Michael has worked on a revised abstract API, available 
at:

<http://www.sandelman.ca/SSW/ietf/ipsec/btns/richardson-btns-abstract-api-00.txt>

Hereby I'd like to call for WG adoption of this 
document. If you agree, or disagree with adoption, 
please send an email saying so to the mailing list 
without changing the subject line before 2007-06-15. 
(OTOH please do change the subject line if you want to 
discuss contents of the documents themselves.)

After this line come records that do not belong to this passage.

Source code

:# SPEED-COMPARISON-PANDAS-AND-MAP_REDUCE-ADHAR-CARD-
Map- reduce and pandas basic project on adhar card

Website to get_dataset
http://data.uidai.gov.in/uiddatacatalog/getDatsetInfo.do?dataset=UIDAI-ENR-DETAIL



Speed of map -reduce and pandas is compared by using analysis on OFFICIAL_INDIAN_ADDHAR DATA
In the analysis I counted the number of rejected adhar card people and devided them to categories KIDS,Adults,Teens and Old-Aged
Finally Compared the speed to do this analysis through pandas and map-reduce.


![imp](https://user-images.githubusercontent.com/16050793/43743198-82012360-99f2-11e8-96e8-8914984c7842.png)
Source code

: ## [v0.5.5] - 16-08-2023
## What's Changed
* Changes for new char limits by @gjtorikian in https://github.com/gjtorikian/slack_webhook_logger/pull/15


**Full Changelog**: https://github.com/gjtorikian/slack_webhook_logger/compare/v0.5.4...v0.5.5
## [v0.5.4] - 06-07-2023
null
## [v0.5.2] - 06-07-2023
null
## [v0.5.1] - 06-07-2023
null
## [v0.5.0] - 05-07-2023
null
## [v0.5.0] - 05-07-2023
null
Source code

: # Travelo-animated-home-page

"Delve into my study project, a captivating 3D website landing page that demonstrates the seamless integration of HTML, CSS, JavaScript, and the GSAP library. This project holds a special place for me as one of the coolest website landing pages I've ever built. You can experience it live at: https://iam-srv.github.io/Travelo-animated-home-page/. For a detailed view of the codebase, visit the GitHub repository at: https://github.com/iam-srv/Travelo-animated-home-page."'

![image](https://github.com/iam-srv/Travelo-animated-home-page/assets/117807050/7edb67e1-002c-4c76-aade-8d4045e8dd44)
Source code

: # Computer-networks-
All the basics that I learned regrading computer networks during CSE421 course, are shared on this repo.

(If you have no time to read the documents, you might 
take a look at their respective presentations given 
during last meeting.)

-- julien / BTNS co-chair

From julien.IETF at laposte.net  Fri Jun  1 08:12:34 2007
From: julien.IETF at laposte.net (Julien Laganier)
Date: Fri, 1 Jun 2007 17:12:34 +0200
Subject: [anonsec] Note on draft adoption questions
In-Reply-To: <18558.1178935860@marajade.sandelman.ca>
References: <18558.1178935860@marajade.sandelman.ca>
Message-ID: <200706011712.35031.julien.IETF@laposte.net>

Folks, 

since we had issues with the first question issued that 
were caught into a spam filter, as well as answer to 
them, I'd like to ask those of you who replied to the 
question already to double check if their answer made 
it to the list. 

In case it didn't, please reply again, but to the 
second questions (with no "call" in subject line)

Sorry for the annoyance.

-- julien / BTNS co-chair

From Nicolas.Williams at sun.com  Fri Jun  1 08:42:32 2007
From: Nicolas.Williams at sun.com (Nicolas Williams)
Date: Fri, 1 Jun 2007 10:42:32 -0500
Subject: [anonsec] mailing list problems
In-Reply-To: <46601C17.1020903@isi.edu>
References: <20070531174153.GT27420@Sun.COM> <46601C17.1020903@isi.edu>
Message-ID: <20070601154232.GB1551@Sun.COM>

On Fri, Jun 01, 2007 at 06:16:07AM -0700, Joe Touch wrote:
> > Please make your filters smart enough to allow postings by subscribers
> > or by senders who've posted before or remove the filters altogether.
> 
> While the idea that "if you posted before, all future posts are OK"
> seems useful on the surface, there are two problems:
> 
> 	1) that's not a setting in Mailman (of which I am aware;
> 		if anyone knows otherwise, please let me know off-list)
> 
> 	2) that won't stop the spam (we already get) spoofed with
> 	source addresses of regular posters, as well as other
> 	subscribed addresses

So let's make it the IETF's problem.  They have a tools team.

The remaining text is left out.